Elle est également très intéressante pour les annonceurs, leur permettant de toucher une cible de spectateurs détendus au travers d’une expérience immersive.

Cependant la part de la télévision dans la répartition du temps passé quotidiennement à consommer des médias est en baisse. De 41% du temps passé en 2011 à 35% en 2015 pour la télévision, lorsque le digital est passé de 32% en 2011 à 47% en 2015.

De plus cette baisse n’est pas homogène. Plus l’audience est jeune et plus la baisse est marquée.

C’est une particulièrement mauvaise nouvelle pour l’industrie de la télévision traditionnelle.

Les marques souhaitent cibler des audiences jeune car le plus jeune vous êtes le moins d’affinités pour une marque vous avez construit. Et le plus de temps la marque a ensuite a sa disposition pour “récupérer” l’investissement fait dans la création de cette affinité.

Quand bien même ces dernières années les revenus des grands networks se sont diversifiés au profit de revenus provenant d’accords de distribution (un peu d’argent de tous les distributeurs est plus profitable, prévisible et soutenable que d’essayer uniquement de générer une large audience à vendre aux annonceurs) leur business modèle dépends encore largement de la publicité.

Cette évolution a également changé le genre de télévision qui importe: au lieu de contenus généralistes à la qualité banale qui ont marqué les premières décennies de télévision, il est devenu bien plus important de se différencier et d’avoir des contenus et évènement “à ne pas rater”.

La publicité

Au vu d’où les millenials passent leur temps, ce n’est pas surprenant que les marques aient fortement investi dans la publicité digitale.

Mais alors comment expliquer l’augmentation récente des dépenses en publicité télévisuelle?
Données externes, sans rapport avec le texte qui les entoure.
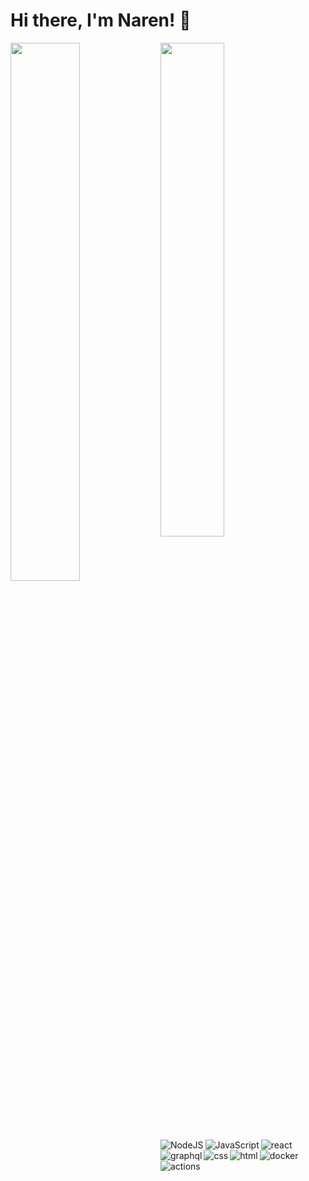 # Hi there, I'm Naren! 👋

<img align="left" width="47%" src="https://github-readme-stats.vercel.app/api?username=catchnaren&show_icons=true&theme=tokyonight" />

<img align="left" width="45%" src="https://github-readme-stats.vercel.app/api/top-langs/?username=catchnaren&layout=compact" />

<img align="left" alt="NodeJS" src="https://img.shields.io/badge/node.js-6DA55F?style=for-the-badge&logo=node.js&logoColor=white" />
<img align="left" alt="JavaScript" src="https://img.shields.io/badge/javascript-%23323330.svg?style=for-the-badge&logo=javascript&logoColor=%23F7DF1E" />
<img align="left" alt="react" src="https://img.shields.io/badge/react-%2320232a.svg?style=for-the-badge&logo=react&logoColor=%2361DAFB" />
<img align="left" alt="graphql" src="https://img.shields.io/badge/-GraphQL-E10098?style=for-the-badge&logo=graphql&logoColor=white" />
<img align="left" alt="css" src="https://img.shields.io/badge/css3-%231572B6.svg?style=for-the-badge&logo=css3&logoColor=white" /> 
<img align="left" alt="html" src="https://img.shields.io/badge/html5-%23E34F26.svg?style=for-the-badge&logo=html5&logoColor=white" />
<img align="left" alt="" src="https://img.shields.io/badge/typescript-%23007ACC.svg?style=for-the-badge&logo=typescript&logoColor=white" />
<img align="left" alt="" src="https://img.shields.io/badge/python-3670A0?style=for-the-badge&logo=python&logoColor=ffdd54" />
<img align="left" alt="" src="https://img.shields.io/badge/c%23-%23239120.svg?style=for-the-badge&logo=c-sharp&logoColor=white" />
<img align="left" alt="" src="https://img.shields.io/badge/AWS-%23FF9900.svg?style=for-the-badge&logo=amazon-aws&logoColor=white" />
<img align="left" alt="" src="https://img.shields.io/badge/firebase-%23039BE5.svg?style=for-the-badge&logo=firebase" />
<img align="left" alt="" src="https://img.shields.io/badge/heroku-%23430098.svg?style=for-the-badge&logo=heroku&logoColor=white" />
<img align="left" alt="" src="https://img.shields.io/badge/netlify-%23000000.svg?style=for-the-badge&logo=netlify&logoColor=#00C7B7" />
<img align="left" alt="" src="https://img.shields.io/badge/kubernetes-%23326ce5.svg?style=for-the-badge&logo=kubernetes&logoColor=white" />
<img align="left" alt="docker" src="https://img.shields.io/badge/docker-%230db7ed.svg?style=for-the-badge&logo=docker&logoColor=white" />
<img alt="actions" src="https://img.shields.io/badge/github%20actions-%232671E5.svg?style=for-the-badge&logo=githubactions&logoColor=white" />
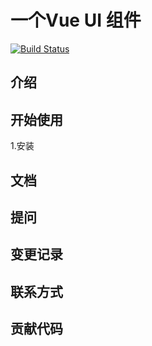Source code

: #  一个Vue UI 组件
[![Build Status](https://www.travis-ci.org/J-h125/vue-wheel-1.svg?branch=main)](https://www.travis-ci.org/J-h125/vue-wheel-1)


## 介绍

## 开始使用
1.安装

## 文档

## 提问

## 变更记录

## 联系方式

## 贡献代码
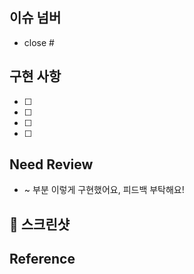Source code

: ## 이슈 넘버
<!-- # 뒤에 이슈넘버를 써서 이슈를 닫아주세요 -->
- close #
  

## 구현 사항
<!-- 실제로 변경한 사항을 설명해주세요.-->

- [ ]
- [ ]
- [ ]
- [ ]


## Need Review
- ~ 부분 이렇게 구현했어요, 피드백 부탁해요!
<!-- 어떤 부분에 리뷰어가 집중해야 하는지 or 해당 PR에서 논의가 필요한 사항을 적어주세요. -->



## 📸 스크린샷
<!-- 팀원들이 이해하기 쉽도록 스크린샷을 첨부해주세요. -->



## Reference
<!-- 참고한 사이트가 있다면 링크를 공유해주세요. -->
Comme rapporté par le site Variety:

After several years of moving money out of TV ad budgets to experiment with new digital outlets and social media, several big advertisers are spending more on the boob tube — and the result, according to ad buyers and other executives familiar with the pace of this year’s “upfront” negotiations, are a series of rate increases that TV has not won since the end of the last U.S. recession.

Pour le comprendre, deux grands chiffres de l’industrie publicitaire:

  1. La part de la publicité dans le PIB est restée stable depuis 100 ans.
  2. La part de la publicité télévisuelle, après 40 ans de croissance, s’est maintenue à son niveau de 40% du total des dépenses publicitaires depuis 20 ans.

Lors de ses 20 dernières années on a vu l’apparition et la croissance de la publicité digitale, et particulièrement mobile au cours des 5 dernières années. C’est probablement la cause de la fin de la croissance de la publicité télévisuelle mais les vrais victimes ont été la radio et les journaux dont la part dans les dépenses publicitaires est passée de 40% à 10%.

Et pourtant la part de la publicité digitale ne reflète pas encore la part de temps passé sur les medias digitaux.

Alors comment expliquer ce rebond dans les dépenses publicitaires télévisuelles et non la croissance continue de la publicité digitale à son détriment ?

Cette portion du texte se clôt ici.